If a line of the records contains the string "item", copy it out.

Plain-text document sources

···

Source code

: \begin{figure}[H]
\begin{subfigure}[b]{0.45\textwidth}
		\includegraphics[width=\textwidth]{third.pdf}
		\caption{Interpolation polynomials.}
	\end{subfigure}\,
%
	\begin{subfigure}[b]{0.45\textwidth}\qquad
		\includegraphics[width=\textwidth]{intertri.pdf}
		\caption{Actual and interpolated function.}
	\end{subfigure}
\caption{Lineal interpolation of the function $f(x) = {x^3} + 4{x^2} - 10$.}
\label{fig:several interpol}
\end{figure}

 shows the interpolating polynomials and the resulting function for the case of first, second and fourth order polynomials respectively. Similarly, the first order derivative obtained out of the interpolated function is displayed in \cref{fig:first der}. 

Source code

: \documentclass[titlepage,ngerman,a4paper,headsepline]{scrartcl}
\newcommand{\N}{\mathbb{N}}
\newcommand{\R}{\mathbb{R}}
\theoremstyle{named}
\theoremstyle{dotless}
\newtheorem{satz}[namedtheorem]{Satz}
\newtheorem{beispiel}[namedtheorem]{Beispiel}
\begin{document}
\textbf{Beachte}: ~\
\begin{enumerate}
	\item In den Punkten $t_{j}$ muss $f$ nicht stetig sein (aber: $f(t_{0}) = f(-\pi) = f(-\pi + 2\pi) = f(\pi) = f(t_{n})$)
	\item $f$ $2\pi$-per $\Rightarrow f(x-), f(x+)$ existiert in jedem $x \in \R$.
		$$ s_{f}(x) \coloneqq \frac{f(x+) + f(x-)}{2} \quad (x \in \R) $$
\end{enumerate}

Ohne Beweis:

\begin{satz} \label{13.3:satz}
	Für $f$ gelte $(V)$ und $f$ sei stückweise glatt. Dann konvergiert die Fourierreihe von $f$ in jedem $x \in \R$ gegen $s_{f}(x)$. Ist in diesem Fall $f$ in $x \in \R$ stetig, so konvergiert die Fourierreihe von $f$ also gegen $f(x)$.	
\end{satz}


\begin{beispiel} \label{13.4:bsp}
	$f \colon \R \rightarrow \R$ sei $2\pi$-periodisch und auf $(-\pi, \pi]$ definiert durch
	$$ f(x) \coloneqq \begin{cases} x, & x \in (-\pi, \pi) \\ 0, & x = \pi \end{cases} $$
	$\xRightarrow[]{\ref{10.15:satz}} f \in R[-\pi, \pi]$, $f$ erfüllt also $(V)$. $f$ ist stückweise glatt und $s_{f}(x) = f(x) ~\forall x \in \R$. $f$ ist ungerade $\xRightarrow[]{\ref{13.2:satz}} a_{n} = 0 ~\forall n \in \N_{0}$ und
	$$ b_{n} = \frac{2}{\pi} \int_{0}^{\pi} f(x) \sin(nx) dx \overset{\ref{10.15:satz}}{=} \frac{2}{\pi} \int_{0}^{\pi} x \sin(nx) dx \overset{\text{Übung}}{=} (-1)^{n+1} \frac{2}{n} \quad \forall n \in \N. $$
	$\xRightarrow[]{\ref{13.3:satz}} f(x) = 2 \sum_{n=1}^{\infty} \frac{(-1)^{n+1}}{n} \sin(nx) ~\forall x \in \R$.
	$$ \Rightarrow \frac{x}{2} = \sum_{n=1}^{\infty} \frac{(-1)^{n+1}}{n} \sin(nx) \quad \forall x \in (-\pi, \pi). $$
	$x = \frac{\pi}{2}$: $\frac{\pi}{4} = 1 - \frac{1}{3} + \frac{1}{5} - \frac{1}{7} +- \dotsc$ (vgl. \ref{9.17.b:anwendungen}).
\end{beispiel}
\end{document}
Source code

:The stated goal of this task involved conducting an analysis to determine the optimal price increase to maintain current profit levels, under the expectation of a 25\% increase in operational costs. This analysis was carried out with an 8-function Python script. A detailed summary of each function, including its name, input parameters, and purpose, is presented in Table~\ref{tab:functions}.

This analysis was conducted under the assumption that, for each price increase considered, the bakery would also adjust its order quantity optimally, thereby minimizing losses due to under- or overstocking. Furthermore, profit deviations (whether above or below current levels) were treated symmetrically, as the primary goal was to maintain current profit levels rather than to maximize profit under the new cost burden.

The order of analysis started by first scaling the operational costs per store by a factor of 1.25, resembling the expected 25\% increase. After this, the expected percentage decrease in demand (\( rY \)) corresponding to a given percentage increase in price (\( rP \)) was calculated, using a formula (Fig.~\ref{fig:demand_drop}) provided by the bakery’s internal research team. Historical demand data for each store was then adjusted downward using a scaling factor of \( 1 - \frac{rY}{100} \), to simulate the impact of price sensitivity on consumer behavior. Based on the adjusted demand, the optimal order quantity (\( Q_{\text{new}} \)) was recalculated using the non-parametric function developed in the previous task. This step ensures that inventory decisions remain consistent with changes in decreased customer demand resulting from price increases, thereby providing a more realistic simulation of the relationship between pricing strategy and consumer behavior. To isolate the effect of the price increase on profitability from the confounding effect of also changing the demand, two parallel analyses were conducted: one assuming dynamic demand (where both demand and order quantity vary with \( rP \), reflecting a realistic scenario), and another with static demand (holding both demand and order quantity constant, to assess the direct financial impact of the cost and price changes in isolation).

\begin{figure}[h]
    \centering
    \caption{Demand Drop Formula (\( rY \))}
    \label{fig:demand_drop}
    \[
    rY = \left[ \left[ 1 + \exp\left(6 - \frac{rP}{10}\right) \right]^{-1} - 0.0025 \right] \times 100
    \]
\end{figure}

···

Answer to the exercise:
	\item In den Punkten $t_{j}$ muss $f$ nicht stetig sein (aber: $f(t_{0}) = f(-\pi) = f(-\pi + 2\pi) = f(\pi) = f(t_{n})$)
	\item $f$ $2\pi$-per $\Rightarrow f(x-), f(x+)$ existiert in jedem $x \in \R$.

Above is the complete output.